• **Activity**: Beneath this task are records; state how many of their lines hold the word "revisions", and nothing else.

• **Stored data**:
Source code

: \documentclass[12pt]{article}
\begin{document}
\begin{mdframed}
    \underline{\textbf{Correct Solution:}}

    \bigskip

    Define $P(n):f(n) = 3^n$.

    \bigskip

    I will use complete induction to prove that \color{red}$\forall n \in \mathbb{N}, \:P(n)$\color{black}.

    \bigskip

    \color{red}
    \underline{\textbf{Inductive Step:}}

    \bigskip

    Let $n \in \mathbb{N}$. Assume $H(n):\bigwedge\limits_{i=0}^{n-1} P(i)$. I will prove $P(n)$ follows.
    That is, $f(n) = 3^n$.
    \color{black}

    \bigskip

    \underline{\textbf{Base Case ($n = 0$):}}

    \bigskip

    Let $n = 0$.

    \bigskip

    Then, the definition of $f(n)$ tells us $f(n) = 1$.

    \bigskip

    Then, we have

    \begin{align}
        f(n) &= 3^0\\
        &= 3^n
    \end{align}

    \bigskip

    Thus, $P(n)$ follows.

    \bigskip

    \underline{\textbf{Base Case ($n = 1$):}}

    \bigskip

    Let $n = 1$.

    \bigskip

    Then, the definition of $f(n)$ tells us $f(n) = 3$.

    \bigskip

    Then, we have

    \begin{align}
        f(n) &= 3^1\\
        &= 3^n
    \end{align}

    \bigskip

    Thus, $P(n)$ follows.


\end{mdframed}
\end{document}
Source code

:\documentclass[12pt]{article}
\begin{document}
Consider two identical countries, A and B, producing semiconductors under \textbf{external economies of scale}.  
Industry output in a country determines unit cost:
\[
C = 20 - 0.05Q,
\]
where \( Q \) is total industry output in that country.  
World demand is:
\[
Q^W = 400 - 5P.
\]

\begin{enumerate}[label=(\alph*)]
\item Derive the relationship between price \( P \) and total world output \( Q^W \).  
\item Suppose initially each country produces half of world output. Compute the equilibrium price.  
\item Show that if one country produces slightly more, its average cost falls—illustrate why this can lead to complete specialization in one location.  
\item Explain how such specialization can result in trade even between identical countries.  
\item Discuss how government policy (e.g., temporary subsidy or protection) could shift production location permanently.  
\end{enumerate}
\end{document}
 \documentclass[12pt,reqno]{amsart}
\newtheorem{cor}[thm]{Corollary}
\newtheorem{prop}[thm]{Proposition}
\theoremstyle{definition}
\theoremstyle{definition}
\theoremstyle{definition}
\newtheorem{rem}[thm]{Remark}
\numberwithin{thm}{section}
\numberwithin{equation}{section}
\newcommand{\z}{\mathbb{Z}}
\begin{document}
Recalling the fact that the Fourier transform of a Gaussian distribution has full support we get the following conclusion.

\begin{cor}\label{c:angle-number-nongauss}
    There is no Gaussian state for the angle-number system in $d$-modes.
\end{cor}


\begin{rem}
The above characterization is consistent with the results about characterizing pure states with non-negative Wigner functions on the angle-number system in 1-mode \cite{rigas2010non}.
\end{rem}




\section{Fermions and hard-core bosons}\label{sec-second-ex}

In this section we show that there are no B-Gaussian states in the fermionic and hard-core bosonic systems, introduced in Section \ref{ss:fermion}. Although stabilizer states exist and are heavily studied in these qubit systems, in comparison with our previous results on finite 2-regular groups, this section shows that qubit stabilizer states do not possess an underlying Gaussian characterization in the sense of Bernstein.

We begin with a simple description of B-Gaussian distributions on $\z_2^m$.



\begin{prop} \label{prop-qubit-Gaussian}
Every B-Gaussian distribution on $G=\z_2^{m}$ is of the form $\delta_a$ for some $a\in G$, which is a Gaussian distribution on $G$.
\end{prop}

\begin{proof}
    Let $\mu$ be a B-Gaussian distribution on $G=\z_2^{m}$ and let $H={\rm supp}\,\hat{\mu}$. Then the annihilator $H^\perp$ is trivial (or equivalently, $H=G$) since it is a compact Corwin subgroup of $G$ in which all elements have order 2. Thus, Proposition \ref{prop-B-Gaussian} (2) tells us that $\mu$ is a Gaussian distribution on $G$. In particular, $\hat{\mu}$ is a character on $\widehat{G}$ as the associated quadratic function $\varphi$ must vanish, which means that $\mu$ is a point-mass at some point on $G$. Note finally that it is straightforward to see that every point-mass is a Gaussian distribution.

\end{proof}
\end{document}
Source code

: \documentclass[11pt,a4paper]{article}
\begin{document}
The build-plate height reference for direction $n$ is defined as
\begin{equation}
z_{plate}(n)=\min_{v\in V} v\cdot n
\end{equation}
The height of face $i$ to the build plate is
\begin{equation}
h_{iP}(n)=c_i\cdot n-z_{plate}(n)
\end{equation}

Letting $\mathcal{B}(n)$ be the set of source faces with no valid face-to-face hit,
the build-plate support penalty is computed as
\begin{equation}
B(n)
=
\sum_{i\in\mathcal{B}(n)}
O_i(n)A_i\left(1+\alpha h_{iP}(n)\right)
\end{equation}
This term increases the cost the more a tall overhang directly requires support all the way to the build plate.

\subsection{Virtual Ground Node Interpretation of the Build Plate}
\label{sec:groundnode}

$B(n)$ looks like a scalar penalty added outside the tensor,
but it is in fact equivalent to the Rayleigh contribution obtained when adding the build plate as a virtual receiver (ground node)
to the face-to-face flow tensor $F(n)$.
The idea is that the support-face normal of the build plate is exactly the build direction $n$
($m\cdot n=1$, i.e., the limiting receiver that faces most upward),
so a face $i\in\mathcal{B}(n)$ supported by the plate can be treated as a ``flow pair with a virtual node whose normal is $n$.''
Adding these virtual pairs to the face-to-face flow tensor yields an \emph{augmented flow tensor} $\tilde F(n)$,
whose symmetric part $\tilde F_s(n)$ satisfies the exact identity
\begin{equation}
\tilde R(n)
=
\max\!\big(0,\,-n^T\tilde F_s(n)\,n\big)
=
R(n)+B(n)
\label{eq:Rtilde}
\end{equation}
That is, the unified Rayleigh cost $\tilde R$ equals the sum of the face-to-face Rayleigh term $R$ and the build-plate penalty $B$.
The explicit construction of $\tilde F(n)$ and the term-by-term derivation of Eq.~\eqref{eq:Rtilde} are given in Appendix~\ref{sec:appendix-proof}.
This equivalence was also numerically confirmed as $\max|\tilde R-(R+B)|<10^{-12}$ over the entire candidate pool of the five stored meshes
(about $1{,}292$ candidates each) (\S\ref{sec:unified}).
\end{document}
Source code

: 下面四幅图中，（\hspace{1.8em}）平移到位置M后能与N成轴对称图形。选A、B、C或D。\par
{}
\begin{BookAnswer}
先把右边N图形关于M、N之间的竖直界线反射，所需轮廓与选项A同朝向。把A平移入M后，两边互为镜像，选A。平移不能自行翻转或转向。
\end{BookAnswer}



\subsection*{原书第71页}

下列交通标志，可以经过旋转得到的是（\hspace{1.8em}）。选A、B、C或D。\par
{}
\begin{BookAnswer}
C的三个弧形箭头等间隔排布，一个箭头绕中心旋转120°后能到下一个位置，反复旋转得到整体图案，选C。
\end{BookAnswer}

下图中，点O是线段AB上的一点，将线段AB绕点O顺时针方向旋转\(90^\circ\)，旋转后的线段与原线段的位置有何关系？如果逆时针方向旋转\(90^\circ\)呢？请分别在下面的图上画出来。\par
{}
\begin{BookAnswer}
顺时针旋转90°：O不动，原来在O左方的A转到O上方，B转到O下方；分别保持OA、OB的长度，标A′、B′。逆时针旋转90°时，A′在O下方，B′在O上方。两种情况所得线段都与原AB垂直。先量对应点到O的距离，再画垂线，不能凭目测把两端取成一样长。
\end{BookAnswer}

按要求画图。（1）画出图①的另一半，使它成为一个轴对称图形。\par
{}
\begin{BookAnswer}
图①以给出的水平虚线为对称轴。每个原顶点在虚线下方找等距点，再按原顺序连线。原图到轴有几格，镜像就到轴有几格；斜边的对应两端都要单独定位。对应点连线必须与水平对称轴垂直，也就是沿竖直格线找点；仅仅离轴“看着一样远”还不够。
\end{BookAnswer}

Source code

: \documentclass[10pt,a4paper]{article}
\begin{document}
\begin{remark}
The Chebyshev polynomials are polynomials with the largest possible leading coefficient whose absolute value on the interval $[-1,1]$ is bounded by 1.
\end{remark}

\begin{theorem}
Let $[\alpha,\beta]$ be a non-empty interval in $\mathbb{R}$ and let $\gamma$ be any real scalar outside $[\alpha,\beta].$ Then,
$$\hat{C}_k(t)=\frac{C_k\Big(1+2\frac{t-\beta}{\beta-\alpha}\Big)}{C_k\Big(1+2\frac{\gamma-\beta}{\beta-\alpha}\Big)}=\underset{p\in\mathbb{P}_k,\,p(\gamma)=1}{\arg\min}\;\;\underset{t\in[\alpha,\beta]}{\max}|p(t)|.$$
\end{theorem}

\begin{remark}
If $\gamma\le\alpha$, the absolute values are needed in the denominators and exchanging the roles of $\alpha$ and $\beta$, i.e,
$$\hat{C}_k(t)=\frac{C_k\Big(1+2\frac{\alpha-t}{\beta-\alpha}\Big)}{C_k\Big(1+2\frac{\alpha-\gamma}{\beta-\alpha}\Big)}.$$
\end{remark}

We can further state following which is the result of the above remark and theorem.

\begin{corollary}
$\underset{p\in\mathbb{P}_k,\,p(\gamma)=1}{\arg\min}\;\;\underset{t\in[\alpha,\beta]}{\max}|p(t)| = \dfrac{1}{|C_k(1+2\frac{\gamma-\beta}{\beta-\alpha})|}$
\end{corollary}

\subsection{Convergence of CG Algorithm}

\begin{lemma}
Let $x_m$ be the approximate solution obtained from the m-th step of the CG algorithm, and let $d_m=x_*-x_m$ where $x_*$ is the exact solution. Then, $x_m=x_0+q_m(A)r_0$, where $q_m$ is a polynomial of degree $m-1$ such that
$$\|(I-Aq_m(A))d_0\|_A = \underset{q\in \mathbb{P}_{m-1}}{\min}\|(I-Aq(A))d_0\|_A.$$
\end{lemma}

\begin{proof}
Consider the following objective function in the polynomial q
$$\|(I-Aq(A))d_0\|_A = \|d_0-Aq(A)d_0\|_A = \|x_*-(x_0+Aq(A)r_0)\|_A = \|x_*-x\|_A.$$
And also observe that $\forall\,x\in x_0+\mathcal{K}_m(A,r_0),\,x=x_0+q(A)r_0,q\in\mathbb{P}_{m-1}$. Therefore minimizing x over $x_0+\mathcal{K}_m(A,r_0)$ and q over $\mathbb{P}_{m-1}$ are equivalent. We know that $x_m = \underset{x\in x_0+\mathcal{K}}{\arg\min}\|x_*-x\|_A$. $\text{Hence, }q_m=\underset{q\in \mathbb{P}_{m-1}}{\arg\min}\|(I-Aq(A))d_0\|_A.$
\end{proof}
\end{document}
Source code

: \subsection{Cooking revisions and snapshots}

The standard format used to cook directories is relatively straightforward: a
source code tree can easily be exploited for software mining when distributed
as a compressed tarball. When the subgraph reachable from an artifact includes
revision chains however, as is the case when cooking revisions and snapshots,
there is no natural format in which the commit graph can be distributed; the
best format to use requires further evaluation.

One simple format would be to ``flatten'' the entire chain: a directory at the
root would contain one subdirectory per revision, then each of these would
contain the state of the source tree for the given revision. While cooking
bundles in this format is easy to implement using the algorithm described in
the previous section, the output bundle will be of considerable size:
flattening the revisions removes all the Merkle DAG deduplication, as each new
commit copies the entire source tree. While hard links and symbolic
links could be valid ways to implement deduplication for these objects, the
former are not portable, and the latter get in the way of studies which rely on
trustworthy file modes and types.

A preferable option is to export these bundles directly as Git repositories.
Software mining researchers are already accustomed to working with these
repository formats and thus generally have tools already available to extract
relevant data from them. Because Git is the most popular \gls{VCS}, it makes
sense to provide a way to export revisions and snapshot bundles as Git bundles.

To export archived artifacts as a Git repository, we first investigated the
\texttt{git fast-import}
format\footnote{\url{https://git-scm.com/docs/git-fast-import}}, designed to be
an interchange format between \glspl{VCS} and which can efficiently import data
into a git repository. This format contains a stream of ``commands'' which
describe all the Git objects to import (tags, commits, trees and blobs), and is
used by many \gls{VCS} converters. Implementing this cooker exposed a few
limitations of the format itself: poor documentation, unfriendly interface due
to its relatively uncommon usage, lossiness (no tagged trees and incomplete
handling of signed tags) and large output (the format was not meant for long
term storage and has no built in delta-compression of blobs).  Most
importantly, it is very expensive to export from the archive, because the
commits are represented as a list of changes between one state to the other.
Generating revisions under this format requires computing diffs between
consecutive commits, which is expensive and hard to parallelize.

• **Result for this task**: 5